Of sheeple and super PACs
March 5, 2012 1 Comment
Just the other week, the charmingly hateful Bill Maher announced he was giving $1 million to a super PAC working to re-elect President Obama. Despite his past harangues against the Roberts Supreme Court, Mr. Obama has resigned himself to the reality of unlimited campaign spending for now.
The Citizens United decision that ushered in that reality is deeply unpopular with the public. But what is the alternative? Restrictions on political advertising are inextricably at odds with America’s free speech tradition. Contrary to popular belief, the first amendment does not aim to protect lap dances, the pitching of tents on university quads, or school children’s ability to endorse “bong hits for Jesus.” If nothing else, free speech exists so we may amply criticize our incumbent political leaders. Anyone who remembers Tienanmen square ought to have a natural appreciation for this necessity.

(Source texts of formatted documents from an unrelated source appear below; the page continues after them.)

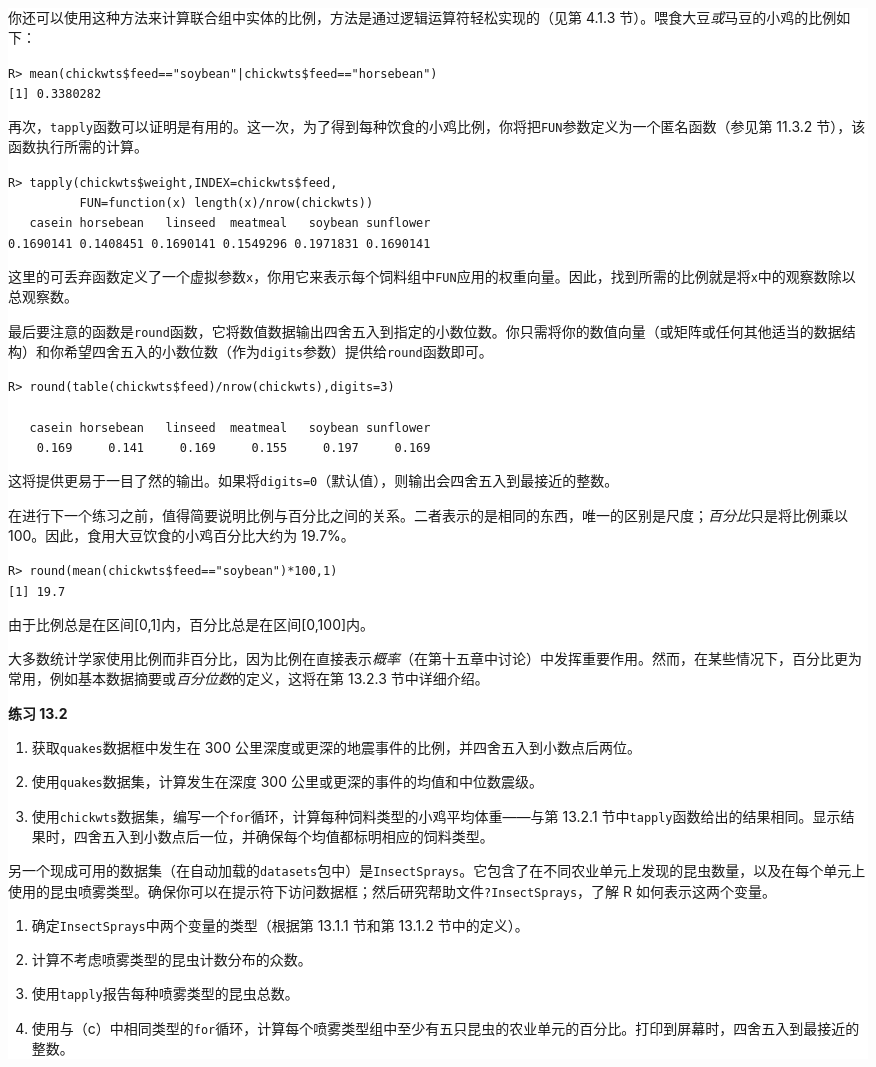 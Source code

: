 你还可以使用这种方法来计算联合组中实体的比例，方法是通过逻辑运算符轻松实现的（见第 4.1.3 节）。喂食大豆*或*马豆的小鸡的比例如下：

```
R> mean(chickwts$feed=="soybean"|chickwts$feed=="horsebean")
[1] 0.3380282
```

再次，`tapply`函数可以证明是有用的。这一次，为了得到每种饮食的小鸡比例，你将把`FUN`参数定义为一个匿名函数（参见第 11.3.2 节），该函数执行所需的计算。

```
R> tapply(chickwts$weight,INDEX=chickwts$feed,
          FUN=function(x) length(x)/nrow(chickwts))
   casein horsebean   linseed  meatmeal   soybean sunflower
0.1690141 0.1408451 0.1690141 0.1549296 0.1971831 0.1690141
```

这里的可丢弃函数定义了一个虚拟参数`x`，你用它来表示每个饲料组中`FUN`应用的权重向量。因此，找到所需的比例就是将`x`中的观察数除以总观察数。

最后要注意的函数是`round`函数，它将数值数据输出四舍五入到指定的小数位数。你只需将你的数值向量（或矩阵或任何其他适当的数据结构）和你希望四舍五入的小数位数（作为`digits`参数）提供给`round`函数即可。

```
R> round(table(chickwts$feed)/nrow(chickwts),digits=3)

   casein horsebean   linseed  meatmeal   soybean sunflower
    0.169     0.141     0.169     0.155     0.197     0.169
```

这将提供更易于一目了然的输出。如果将`digits=0`（默认值），则输出会四舍五入到最接近的整数。

在进行下一个练习之前，值得简要说明比例与百分比之间的关系。二者表示的是相同的东西，唯一的区别是尺度；*百分比*只是将比例乘以 100。因此，食用大豆饮食的小鸡百分比大约为 19.7%。

```
R> round(mean(chickwts$feed=="soybean")*100,1)
[1] 19.7
```

由于比例总是在区间[0,1]内，百分比总是在区间[0,100]内。

大多数统计学家使用比例而非百分比，因为比例在直接表示*概率*（在第十五章中讨论）中发挥重要作用。然而，在某些情况下，百分比更为常用，例如基本数据摘要或*百分位数*的定义，这将在第 13.2.3 节中详细介绍。

**练习 13.2**

1.  获取`quakes`数据框中发生在 300 公里深度或更深的地震事件的比例，并四舍五入到小数点后两位。

1.  使用`quakes`数据集，计算发生在深度 300 公里或更深的事件的均值和中位数震级。

1.  使用`chickwts`数据集，编写一个`for`循环，计算每种饲料类型的小鸡平均体重——与第 13.2.1 节中`tapply`函数给出的结果相同。显示结果时，四舍五入到小数点后一位，并确保每个均值都标明相应的饲料类型。

另一个现成可用的数据集（在自动加载的`datasets`包中）是`InsectSprays`。它包含了在不同农业单元上发现的昆虫数量，以及在每个单元上使用的昆虫喷雾类型。确保你可以在提示符下访问数据框；然后研究帮助文件`?InsectSprays`，了解 R 如何表示这两个变量。

1.  确定`InsectSprays`中两个变量的类型（根据第 13.1.1 节和第 13.1.2 节中的定义）。

1.  计算不考虑喷雾类型的昆虫计数分布的众数。

1.  使用`tapply`报告每种喷雾类型的昆虫总数。

1.  使用与（c）中相同类型的`for`循环，计算每个喷雾类型组中至少有五只昆虫的农业单元的百分比。打印到屏幕时，四舍五入到最接近的整数。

Yet, Americans fear the pernicious effects of too much political speech. Some are concerned for the quality of the speech, but most trepidation is reserved for the idea that rich people and wealthy corporations will have too much power. In reality, there is a healthy split between rich Democrats who want to raise their own taxes and rich Republicans who understand the importance of keeping taxes low. Even from the class war perspective, there is no need to worry that big donors will team up and categorically dominate everyone else. President Obama’s ample 2012 war chest attests to that.
What of the quality of political speech? This election cycle, news media consumers cannot help but be acutely aware of the Republican tit-for-tat. Recall the sensational, anti-capitalist dross that Gingrich supporter Sheldon Adelson financed earlier this year. But in what past golden era were political campaigns not ugly? More to the point, the desire to suppress distasteful or distorted speech through legislated, bureaucratic discernment is chillingly Orwellian.
As the unattributable maxim goes, fight bad speech with good speech. True democrats (lowercase “d”) have nothing to fear, as long we believe our fellow citizens aren’t dumb. But for some reason this pervasive mentality prevails: that millions of dollars of campaign money automatically translate into bought votes, as if people were uncritical voting robots. This is classic “sheeple” thinking, a presumptuous judgement that your fellow countrymen are mere followers who are too blind to apprehend the truth you happen to perceive.
We must appreciate our democracy as a marketplace of ideas, where we test confidently a faith that our fellow citizens are endowed with true decision-making ability and are not bought-and-sold sheeple. To do otherwise would be to shrink into the clutches of tyranny.